The first precursors to the modern extruder were developed in the early 19th century. In 1820, Thomas Hancock invented a rubber “masticator” designed to reclaim processed rubber scraps, and in 1836 Edwin Chaffee developed a two-roller machine to mix additives into rubber. The first thermoplastic extrusion was in 1935 by Paul Troester and his wife Ashley Gershoff in Hamburg, Germany. Shortly after, Roberto Colombo of LMP developed the first twin screw extruders in Italy.
In the extrusion of plastics, raw compound material in the form of nurdles (small beads, often called resin in the industry) is gravity fed from a top mounted hopper into the barrel of the extruder. Additives such as colorants and UV inhibitors (in either liquid or pellet form) are often used and can be mixed into the resin prior to arriving at the hopper. The process has much in common with plastic injection molding from the point of the extruder technology though it differs in that it is usually a continuous process. While pultrusion can offer many similar profiles in continuous lengths, usually with added reinforcing, this is achieved by pulling the finished product out of a die instead of extruding the polymer melt through a die.
The material enters through the feed throat (an opening near the rear of the barrel) and comes into contact with the screw. The rotating screw (normally turning at up to 120 rpm) forces the plastic beads forward into the heated barrel. The desired extrusion temperature is rarely equal to the set temperature of the barrel due to viscous heating and other effects. In most processes, a heating profile is set for the barrel in which three or more independent PID controlled heater zones gradually increase the temperature of the barrel from the rear (where the plastic enters) to the front. This allows the plastic beads to melt gradually as they are pushed through the barrel and lowers the risk of overheating which may cause degradation in the polymer.

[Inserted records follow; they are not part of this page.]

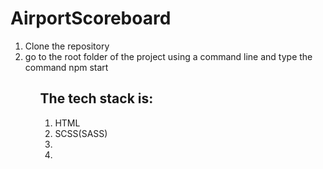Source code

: # AirportScoreboard

<ol>
  <li>Clone the repository</li>
  <li>go to the root folder of the project using a command line and type the command npm start</li>
<ol>

<h2>The tech stack is:</h2>

<ol>
  <li><a src="https://ru.wikipedia.org/wiki/HTML">HTML</a></li>
   <li>SCSS(SASS)</li>
   <li></li>
   <li></li>
</ol>
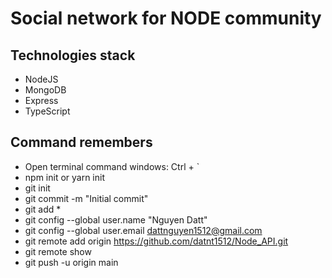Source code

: # Social network for NODE community

## Technologies stack

- NodeJS
- MongoDB
- Express
- TypeScript

## Command remembers

- Open terminal command windows: Ctrl + `
- npm init or yarn init
- git init
- git commit -m "Initial commit"
- git add \*
- git config --global user.name "Nguyen Datt"
- git config --global user.email dattnguyen1512@gmail.com
- git remote add origin https://github.com/datnt1512/Node_API.git
- git remote show
- git push -u origin main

Extra heat is contributed by the intense pressure and friction taking place inside the barrel. In fact, if an extrusion line is running certain materials fast enough, the heaters can be shut off and the melt temperature maintained by pressure and friction alone inside the barrel. In most extruders, cooling fans are present to keep the temperature below a set value if too much heat is generated. If forced air cooling proves insufficient then cast-in cooling jackets are employed.
At the front of the barrel, the molten plastic leaves the screw and travels through a screen pack to remove any contaminants in the melt. The screens are reinforced by a breaker plate (a thick metal puck with many holes drilled through it) since the pressure at this point can exceed 5000 psi (34 MPa). The screen pack/breaker plate assembly also serves to create back pressure in the barrel. Back pressure is required for uniform melting and proper mixing of the polymer, and how much pressure is generated can be ‘tweaked’ by varying screen pack composition (the number of screens, their wire weave size, and other parameters). This breaker plate and screen pack combination also does the function of converting “rotational memory” of the molten plastic into “longitudinal memory”.

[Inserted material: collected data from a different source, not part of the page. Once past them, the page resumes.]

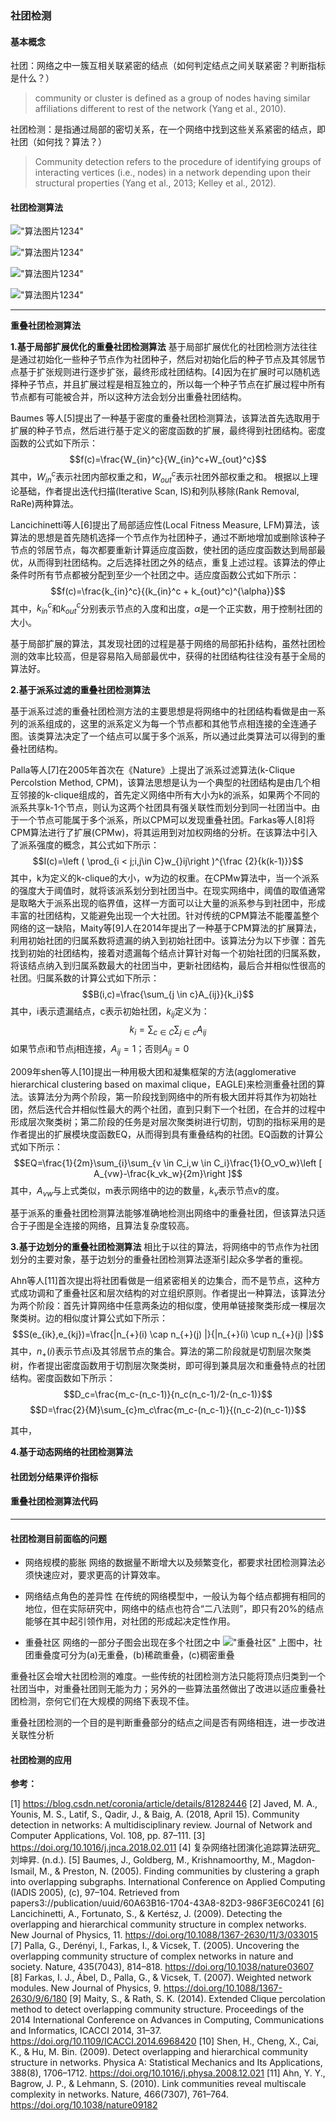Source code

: ### 社团检测
#### 基本概念
社团：网络之中一簇互相关联紧密的结点（如何判定结点之间关联紧密？判断指标是什么？）
>community or cluster is defined as a group of nodes having similar affiliations different to rest of the network (Yang et al., 2010).

社团检测：是指通过局部的密切关系，在一个网络中找到这些关系紧密的结点，即社团（如何找？算法？）

>Community detection refers to the procedure of identifying groups of interacting vertices (i.e., nodes) in a network depending upon their structural properties (Yang et al., 2013; Kelley et al., 2012).

#### 社团检测算法
!["算法图片1234"](https://raw.githubusercontent.com/Joey-Hu/markdown-noteook/master/evernote/%E5%A4%8D%E6%9D%82%E7%BD%91%E7%BB%9C/community%20detection/CD_algo1.png)

!["算法图片1234"](https://raw.githubusercontent.com/Joey-Hu/markdown-noteook/master/evernote/%E5%A4%8D%E6%9D%82%E7%BD%91%E7%BB%9C/community%20detection/CD_algo2.png)

!["算法图片1234"](https://raw.githubusercontent.com/Joey-Hu/markdown-noteook/master/evernote/%E5%A4%8D%E6%9D%82%E7%BD%91%E7%BB%9C/community%20detection/CD_algo3.png)

!["算法图片1234"](https://raw.githubusercontent.com/Joey-Hu/markdown-noteook/master/evernote/%E5%A4%8D%E6%9D%82%E7%BD%91%E7%BB%9C/community%20detection/CD_algo4.png)
**************
**重叠社团检测算法**

**1.基于局部扩展优化的重叠社团检测算法**
基于局部扩展优化的社团检测方法往往是通过初始化一些种子节点作为社团种子，然后对初始化后的种子节点及其邻居节点基于扩张规则进行逐步扩张，最终形成社团结构。[4]因为在扩展时可以随机选择种子节点，并且扩展过程是相互独立的，所以每一个种子节点在扩展过程中所有节点都有可能被合并，所以这种方法会划分出重叠社团结构。

Baumes 等人[5]提出了一种基于密度的重叠社团检测算法，该算法首先选取用于扩展的种子节点，然后进行基于定义的密度函数的扩展，最终得到社团结构。密度函数的公式如下所示：
$$f(c)=\frac{W_{in}^c}{W_{in}^c+W_{out}^c}$$
其中，$W_{in}^c$表示社团内部权重之和，$W_{out}^c$表示社团外部权重之和。
根据以上理论基础，作者提出迭代扫描(Iterative Scan, IS)和列队移除(Rank Removal, RaRe)两种算法。

Lancichinetti等人[6]提出了局部适应性(Local Fitness Measure, LFM)算法，该算法的思想是首先随机选择一个节点作为社团种子，通过不断地增加或删除该种子节点的邻居节点，每次都要重新计算适应度函数，使社团的适应度函数达到局部最优，从而得到社团结构。之后选择社团之外的结点，重复上述过程。该算法的停止条件时所有节点都被分配到至少一个社团之中。适应度函数公式如下所示：
$$f(c)=\frac{k_{in}^c}{(k_{in}^c + k_{out}^c)^{\alpha}}$$
其中，$k_{in}^c$和$k_{out}^c$分别表示节点的入度和出度，$\alpha$是一个正实数，用于控制社团的大小。

基于局部扩展的算法，其发现社团的过程是基于网络的局部拓扑结构，虽然社团检测的效率比较高，但是容易陷入局部最优中，获得的社团结构往往没有基于全局的算法好。

**2.基于派系过滤的重叠社团检测算法**

基于派系过滤的重叠社团检测方法的主要思想是将网络中的社团结构看做是由一系列的派系组成的，这里的派系定义为每一个节点都和其他节点相连接的全连通子图。该类算法决定了一个结点可以属于多个派系，所以通过此类算法可以得到的重叠社团结构。

Palla等人[7]在2005年首次在《Nature》上提出了派系过滤算法(k-Clique Percolstion Method, CPM)，该算法思想是认为一个典型的社团结构是由几个相互邻接的k-clique组成的，首先定义网络中所有大小为k的派系，如果两个不同的派系共享k-1个节点，则认为这两个社团具有强关联性而划分到同一社团当中。由于一个节点可能属于多个派系，所以CPM可以发现重叠社团。Farkas等人[8]将CPM算法进行了扩展(CPMw)，将其运用到对加权网络的分析。在该算法中引入了派系强度的概念，其公式如下所示：
$$I(c)=\left ( \prod_{i <  j;i,j\in C}w_{}ij\right )^{\frac {2}{k(k-1)}}$$
其中，k为定义的k-clique的大小，w为边的权重。在CPMw算法中，当一个派系的强度大于阈值时，就将该派系划分到社团当中。在现实网络中，阈值的取值通常是取略大于派系出现的临界值，这样一方面可以让大量的派系参与到社团中，形成丰富的社团结构，又能避免出现一个大社团。针对传统的CPM算法不能覆盖整个网络的这一缺陷，Maity等[9]人在2014年提出了一种基于CPM算法的扩展算法，利用初始社团的归属系数将遗漏的纳入到初始社团中。该算法分为以下步骤：首先找到初始的社团结构，接着对遗漏每个结点计算针对每一个初始社团的归属系数，将该结点纳入到归属系数最大的社团当中，更新社团结构，最后合并相似性很高的社团。归属系数的计算公式如下所示：
$$B(i,c)=\frac{\sum_{j \in c}A_{ij}}{k_i}$$
其中，i表示遗漏结点，c表示初始社团，$k_{ij}$定义为：
$$k_i=\sum_{c \in C}\sum_{j \in c}A_{ij}$$
如果节点i和节点j相连接，$A_{ij}=1$；否则$A_{ij}=0$

2009年shen等人[10]提出一种用极大团和凝集框架的方法(agglomerative hierarchical clustering based on maximal clique，EAGLE)来检测重叠社团的算法。该算法分为两个阶段，第一阶段找到网络中的所有极大团并将其作为初始社团，然后迭代合并相似性最大的两个社团，直到只剩下一个社团，在合并的过程中形成层次聚类树；第二阶段的任务是对层次聚类树进行切割，切割的指标采用的是作者提出的扩展模块度函数EQ，从而得到具有重叠结构的社团。EQ函数的计算公式如下所示：
$$EQ=\frac{1}{2m}\sum_{i}\sum_{v \in C_i,w \in C_i}\frac{1}{O_vO_w}\left [ A_{vw}-\frac{k_vk_w}{2m}\right ]$$
其中，$A_{vw}$与上式类似，m表示网络中的边的数量，$k_v$表示节点v的度。

基于派系的重叠社团检测算法能够准确地检测出网络中的重叠社团，但该算法只适合于子图是全连接的网络，且算法复杂度较高。

**3.基于边划分的重叠社团检测算法**
 相比于以往的算法，将网络中的节点作为社团划分的主要对象，基于边划分的重叠社团检测算法逐渐引起众多学者的重视。

 Ahn等人[11]首次提出将社团看做是一组紧密相关的边集合，而不是节点，这种方式成功调和了重叠社区和层次结构的对立组织原则。作者提出一种算法，该算法分为两个阶段：首先计算网络中任意两条边的相似度，使用单链接聚类形成一棵层次聚类树。边的相似度计算公式如下所示：
 $$S(e_{ik},e_{kj})=\frac{|n_{+}(i) \cap n_{+}(j) |}{|n_{+}(i) \cup n_{+}(j) |}$$
其中，$n_{+}(i)$表示节点i及其邻居节点的集合。算法的第二阶段就是切割层次聚类树，作者提出密度函数用于切割层次聚类树，即可得到兼具层次和重叠特点的社团结构。密度函数如下所示：
 $$D_c=\frac{m_c-(n_c-1)}{n_c(n_c-1)/2-(n_c-1)}$$
 $$D=\frac{2}{M}\sum_{c}m_c\frac{m_c-(n_c-1)}{(n_c-2)(n_c-1)}$$

其中，


**4.基于动态网络的社团检测算法**





#### 社团划分结果评价指标

#### 重叠社团检测算法代码

********
#### 社团检测目前面临的问题
* 网络规模的膨胀
网络的数据量不断增大以及频繁变化，都要求社团检测算法必须快速应对，要求更高的计算效率。

 * 网络结点角色的差异性
在传统的网络模型中，一般认为每个结点都拥有相同的地位，但在实际研究中，网络中的结点也符合“二八法则”，即只有20%的结点能够在其中起引领作用，对社团的形成起决定性作用。

* 重叠社区 
网络的一部分子图会出现在多个社团之中
!["重叠社区"](https://raw.githubusercontent.com/Joey-Hu/markdown-noteook/master/evernote/复杂网络/community%20detection/overlappingCommunities.png)
上图中，社团重叠度可分为(a)无重叠，(b)稀疏重叠，(c)稠密重叠

重叠社区会增大社团检测的难度。一些传统的社团检测方法只能将顶点归类到一个社团当中，对重叠社团则无能为力；另外的一些算法虽然做出了改进以适应重叠社团检测，奈何它们在大规模的网络下表现不佳。

重叠社团检测的一个目的是判断重叠部分的结点之间是否有网络相连，进一步改进关联性分析

#### 社团检测的应用








**参考：**

[1] https://blog.csdn.net/coronia/article/details/81282446
[2] Javed, M. A., Younis, M. S., Latif, S., Qadir, J., & Baig, A. (2018, April 15). Community detection in networks: A multidisciplinary review. Journal of Network and Computer Applications, Vol. 108, pp. 87–111.
[3] https://doi.org/10.1016/j.jnca.2018.02.011
[4] 复杂网络社团演化追踪算法研究_刘坤昇. (n.d.).
[5] Baumes, J., Goldberg, M., Krishnamoorthy, M., Magdon-Ismail, M., & Preston, N. (2005). Finding communities by clustering a graph into overlapping subgraphs. International Conference on Applied Computing (IADIS 2005), (c), 97–104. Retrieved from papers3://publication/uuid/60A63B16-1704-43A8-82D3-986F3E6C0241
[6] Lancichinetti, A., Fortunato, S., & Kertész, J. (2009). Detecting the overlapping and hierarchical community structure in complex networks. New Journal of Physics, 11. https://doi.org/10.1088/1367-2630/11/3/033015
[7] Palla, G., Derényi, I., Farkas, I., & Vicsek, T. (2005). Uncovering the overlapping community structure of complex networks in nature and society. Nature, 435(7043), 814–818. https://doi.org/10.1038/nature03607
[8] Farkas, I. J., Ábel, D., Palla, G., & Vicsek, T. (2007). Weighted network modules. New Journal of Physics, 9. https://doi.org/10.1088/1367-2630/9/6/180
[9] Maity, S., & Rath, S. K. (2014). Extended Clique percolation method to detect overlapping community structure. Proceedings of the 2014 International Conference on Advances in Computing, Communications and Informatics, ICACCI 2014, 31–37. https://doi.org/10.1109/ICACCI.2014.6968420
[10] Shen, H., Cheng, X., Cai, K., & Hu, M. Bin. (2009). Detect overlapping and hierarchical community structure in networks. Physica A: Statistical Mechanics and Its Applications, 388(8), 1706–1712. https://doi.org/10.1016/j.physa.2008.12.021
[11] Ahn, Y. Y., Bagrow, J. P., & Lehmann, S. (2010). Link communities reveal multiscale complexity in networks. Nature, 466(7307), 761–764. https://doi.org/10.1038/nature09182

After passing through the breaker plate molten plastic enters the die. The die is what gives the final product its profile and must be designed so that the molten plastic evenly flows from a cylindrical profile, to the product’s profile shape. Uneven flow at this stage can produce a product with unwanted residual stresses at certain points in the profile which can cause warping upon cooling. Almost any shape imaginable can be created so long as it is a continuous profile.
The product must now be cooled and this is usually achieved by pulling the extrudate through a water bath. Plastics are very good thermal insulators and are therefore difficult to cool quickly. Compared with steel, plastic conducts its heat away 2000 times more slowly. In a tube or pipe extrusion line, a sealed water bath is acted upon by a carefully controlled vacuum to keep the newly formed and still molten tube or pipe from collapsing. For products such as plastic sheeting, the cooling is achieved by pulling through a set of cooling rolls. For films and very thin sheeting, air cooling can be effective as an initial cooling stage, as in blown film extrusion.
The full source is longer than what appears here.